Work instructions.
Before repeating the entries below, strip out every picture and keep all else as it is.

Data extracted from a collection

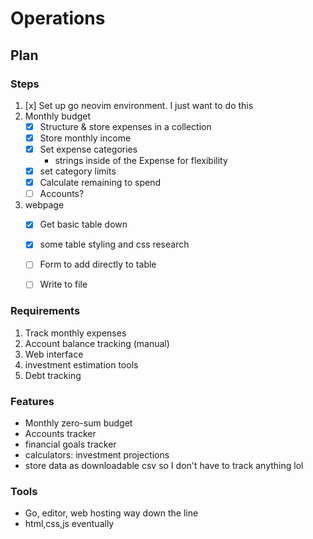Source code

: # Operations

## Plan
### Steps
1. [x] Set up go neovim environment. I just want to do this
2. Monthly budget
    - [x] Structure & store expenses in a collection
    - [x] Store monthly income
    - [x] Set expense categories
        - strings inside of the Expense for flexibility
    - [x] set category limits
    - [x] Calculate remaining to spend
    - [ ] Accounts?
    
3. webpage
    - [x] Get basic table down
    - [x] some table styling and css research
    - [ ] Form to add directly to table
    - [ ] Write to file
    


### Requirements
1. Track monthly expenses 
2. Account balance tracking (manual)
3. Web interface 
4. investment estimation tools 
5. Debt tracking

### Features
- Monthly zero-sum budget
- Accounts tracker
- financial goals tracker
- calculators: investment projections
- store data as downloadable csv so I don't have to track anything lol

### Tools
- Go, editor, web hosting way down the line
- html,css,js eventually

Answer area.
Source code

: # Operations

## Plan
### Steps
1. [x] Set up go neovim environment. I just want to do this
2. Monthly budget
    - [x] Structure & store expenses in a collection
    - [x] Store monthly income
    - [x] Set expense categories
        - strings inside of the Expense for flexibility
    - [x] set category limits
    - [x] Calculate remaining to spend
    - [ ] Accounts?
    
3. webpage
    - [x] Get basic table down
    - [x] some table styling and css research
    - [ ] Form to add directly to table
    - [ ] Write to file
    


### Requirements
1. Track monthly expenses 
2. Account balance tracking (manual)
3. Web interface 
4. investment estimation tools 
5. Debt tracking

### Features
- Monthly zero-sum budget
- Accounts tracker
- financial goals tracker
- calculators: investment projections
- store data as downloadable csv so I don't have to track anything lol

### Tools
- Go, editor, web hosting way down the line
- html,css,js eventually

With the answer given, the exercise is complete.